- **Exercise**
Take the line that contains "usando tarjetas microSD." as the first line and the last line of the material below as the final one; reproduce exactly the lines between, inclusive.

- **Records provided**
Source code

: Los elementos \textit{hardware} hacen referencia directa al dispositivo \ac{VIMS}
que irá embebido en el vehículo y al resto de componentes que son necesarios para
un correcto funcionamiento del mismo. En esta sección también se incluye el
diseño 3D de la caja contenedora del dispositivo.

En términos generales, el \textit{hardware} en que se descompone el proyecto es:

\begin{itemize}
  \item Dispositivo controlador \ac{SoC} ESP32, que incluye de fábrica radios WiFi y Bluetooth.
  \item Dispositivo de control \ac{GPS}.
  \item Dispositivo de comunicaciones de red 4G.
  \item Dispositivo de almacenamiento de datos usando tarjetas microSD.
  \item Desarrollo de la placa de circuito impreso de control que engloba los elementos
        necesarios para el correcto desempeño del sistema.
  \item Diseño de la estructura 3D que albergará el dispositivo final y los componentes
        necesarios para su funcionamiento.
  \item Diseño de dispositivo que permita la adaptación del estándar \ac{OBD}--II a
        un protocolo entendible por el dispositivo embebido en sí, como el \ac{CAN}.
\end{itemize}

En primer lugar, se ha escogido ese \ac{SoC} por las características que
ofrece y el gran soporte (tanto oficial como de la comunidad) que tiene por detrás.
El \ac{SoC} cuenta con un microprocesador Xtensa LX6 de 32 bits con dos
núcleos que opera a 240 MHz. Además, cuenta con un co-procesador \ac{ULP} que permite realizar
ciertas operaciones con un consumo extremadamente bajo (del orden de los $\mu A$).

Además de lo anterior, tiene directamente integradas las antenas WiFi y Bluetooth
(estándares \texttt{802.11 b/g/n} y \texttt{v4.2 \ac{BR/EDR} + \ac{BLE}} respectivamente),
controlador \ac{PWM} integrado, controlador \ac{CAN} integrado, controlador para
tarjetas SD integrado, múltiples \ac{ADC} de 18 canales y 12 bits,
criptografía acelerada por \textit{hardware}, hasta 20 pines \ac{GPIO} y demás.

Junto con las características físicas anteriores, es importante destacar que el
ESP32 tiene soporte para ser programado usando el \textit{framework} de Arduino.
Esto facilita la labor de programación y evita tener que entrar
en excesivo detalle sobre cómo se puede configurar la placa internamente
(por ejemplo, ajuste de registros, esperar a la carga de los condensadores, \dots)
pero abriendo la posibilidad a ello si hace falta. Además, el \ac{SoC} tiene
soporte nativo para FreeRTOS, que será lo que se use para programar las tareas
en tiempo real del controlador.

- **Result of this task**
  \item Dispositivo de almacenamiento de datos usando tarjetas microSD.
  \item Desarrollo de la placa de circuito impreso de control que engloba los elementos
        necesarios para el correcto desempeño del sistema.
  \item Diseño de la estructura 3D que albergará el dispositivo final y los componentes
        necesarios para su funcionamiento.
  \item Diseño de dispositivo que permita la adaptación del estándar \ac{OBD}--II a
        un protocolo entendible por el dispositivo embebido en sí, como el \ac{CAN}.
\end{itemize}

En primer lugar, se ha escogido ese \ac{SoC} por las características que
ofrece y el gran soporte (tanto oficial como de la comunidad) que tiene por detrás.
El \ac{SoC} cuenta con un microprocesador Xtensa LX6 de 32 bits con dos
núcleos que opera a 240 MHz. Además, cuenta con un co-procesador \ac{ULP} que permite realizar
ciertas operaciones con un consumo extremadamente bajo (del orden de los $\mu A$).

Además de lo anterior, tiene directamente integradas las antenas WiFi y Bluetooth
(estándares \texttt{802.11 b/g/n} y \texttt{v4.2 \ac{BR/EDR} + \ac{BLE}} respectivamente),
controlador \ac{PWM} integrado, controlador \ac{CAN} integrado, controlador para
tarjetas SD integrado, múltiples \ac{ADC} de 18 canales y 12 bits,
criptografía acelerada por \textit{hardware}, hasta 20 pines \ac{GPIO} y demás.

Junto con las características físicas anteriores, es importante destacar que el
ESP32 tiene soporte para ser programado usando el \textit{framework} de Arduino.
Esto facilita la labor de programación y evita tener que entrar
en excesivo detalle sobre cómo se puede configurar la placa internamente
(por ejemplo, ajuste de registros, esperar a la carga de los condensadores, \dots)
pero abriendo la posibilidad a ello si hace falta. Además, el \ac{SoC} tiene
soporte nativo para FreeRTOS, que será lo que se use para programar las tareas
en tiempo real del controlador.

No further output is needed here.